Our old concepts of the solar system are behind us. As is the old space age. The Next Space Age is upon us. And we’re going to tackle every aspect of that from March 30 to April 2 at The Broadmoor. I hope to see you there.
But briefly back to “The Pluto Files.” Without giving away the humorous “Let’s Get Ready to Rumble!” scientific grudge matches or the luscious details of the birth of a new way to view the solar system, I think it’s OK to reveal that the main point of the book is this: our “knowledge” of the universe is contained and constrained within an artificial boundary that Tyson described in his New York Times Best Seller Death By Black Hole and Other Cosmic Quandaries as a “perimeter of ignorance.” Put simply, our knowledge of the universe extends only as far as the tools and ideas of our time will take us. Beyond that perimeter, we are ignorant. And so we tend to describe things in comfortable and familiar terms within our perimeter of ignorance – no matter how outdated.
Thus, since the 1930 discovery by Clyde Tombaugh (who was searching for the mysterious Planet X) of an object beyond Neptune, we’ve called this object Pluto and proclaimed it a planet. And we’ve all used various mnemonics (e.g., My Very Excellent Mother Just Served Us Nine Pizzas) to remember the planets of our solar system – Mercury, Venus, Earth, Mars, Jupiter, Saturn, Uranus, Neptune, Pluto. But consider the tools we have to study the cosmos today as compared to what was around in 1930. Our perimeter has expanded; we are no longer ignorant of the things we were in the ‘30s.
Somewhere along the way, we thought we discovered another planet between Mars and Jupiter. Turns out it wasn’t a planet at all, just some jagged space junk, and, guess what, there were thousands more pieces of the stuff in the same orbit. Stuff we now call asteroids, orbiting in what we call an asteroid belt. And so it is with Pluto, a smaller-than-Earth’s moon object that turns out to be just one of many in another solar ring – the Kuiper Belt. Beyond that, we now know, also lies another amorphous area of stuff called the Oort Cloud.
OK, enough. Buy Tyson’s book. It’s worth it.
The point is that our space industry and the way we understand it is also changing. We know what the first 50 years of the space age looked like. We know how we’ve become accustomed to viewing our industry. But we also know we’re moving into The Next Space Age. We just don’t know what The Next Space Age is going to look like, and how it will be shaped by politics, trade policy, defense policy, and scientific literacy (or the lack thereof) to say nothing of advances in physics, engineering and our powers of observation.

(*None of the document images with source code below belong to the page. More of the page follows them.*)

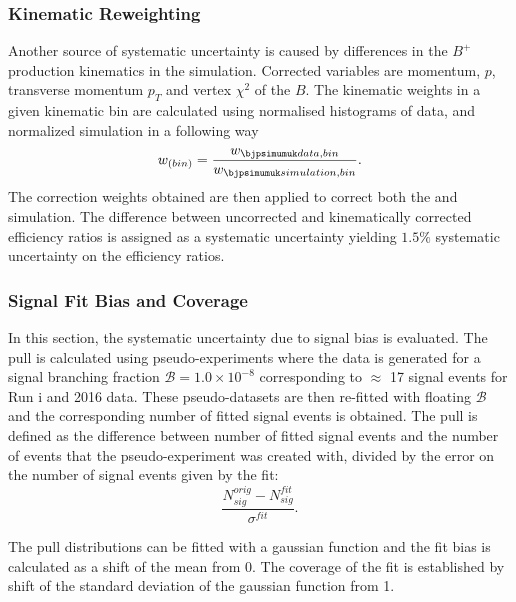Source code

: \subsubsection{Kinematic Reweighting}
Another source of systematic uncertainty is caused by differences in the $B^{+}$ production kinematics in the simulation. Corrected variables are momentum, $p$, transverse momentum $p_{T}$ and vertex $\chi^{2}$ of the $B$. The kinematic weights in a given kinematic bin are calculated using normalised histograms of \bjpsimumuk data, and normalized \bjpsimumuk simulation in a following way
\begin{equation}
w_{(bin)} =  \frac{w_{\bjpsimumuk data,bin}}{w_{\bjpsimumuk simulation,bin}}.
\end{equation}
The correction weights obtained are then applied to correct both the \bjpsimumuk and \Bmumumu simulation. The difference between uncorrected and kinematically corrected efficiency ratios is assigned as a systematic uncertainty yielding $1.5\%$ systematic uncertainty on the efficiency ratios.

\subsubsection{Signal Fit Bias and Coverage}
In this section, the systematic uncertainty due to signal bias is evaluated. The pull is calculated using pseudo-experiments where the data is generated for a signal branching fraction $\mathcal{B}= 1.0\times 10^{-8}$ corresponding to $\approx$ 17 signal events for Run \Rn{1} and 2016 data.
These pseudo-datasets are then re-fitted with floating $\mathcal{B}$ and the corresponding number of fitted signal events is obtained. The pull is defined as the difference between number of fitted signal events and the number of events that the pseudo-experiment was created with, divided by the error on the number of signal events given by the fit:
\begin{equation}
\frac{N^{orig}_{sig}-N^{fit}_{sig}}{\sigma^{fit}}.
\end{equation}

The pull distributions can be fitted with a gaussian function and the fit bias is calculated as a shift of the mean from 0. The coverage of the fit is established by shift of the standard deviation of the gaussian function from 1.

That’s why we’ve made The Next Space Age the common denominator for nearly every panel discussion and speech at the 25th National Space Symposium. From “New Business Models for the Next Space Age” to “Regulating the Next Space Age” to “Today’s Top Companies Look at The Next Space Age,” the entire conference will be aimed at building a shared understanding of the many pathways that might take us into The Next Space Age, and the risks and rewards associated with each.
Perhaps we’ll emerge with a vision . . . .
Commercial, International, Collaborative, Human, Robotic, Entrepreneurial, and Financially Fantastic.
And an appropriate mnemonic . . . .
Cleverness and Intelligence Can Help Return Earthlings to the Final Frontier.
The View From Here is that The Next Space Age launches March 30th at the 25th National Space Symposium, and that everyone in this industry has something important to contribute.
One more thing -- as is evident when you read Dr. Tyson’s book, he has a knack for making space accessible and understandable. So, it should be no surprise that he is the recipient of the Space Foundation’s Douglas S. Morrow Public Outreach Award. Honoring the late Douglas S. Morrow, renowned Academy Award winning writer and producer, space advocate, and former director of the Space Foundation, the award recognizes an individual or organization that has made significant contributions to public awareness of space programs. Dr. Tyson will accept the award during the Opening Ceremony of the 25th National Space Symposium on March 30.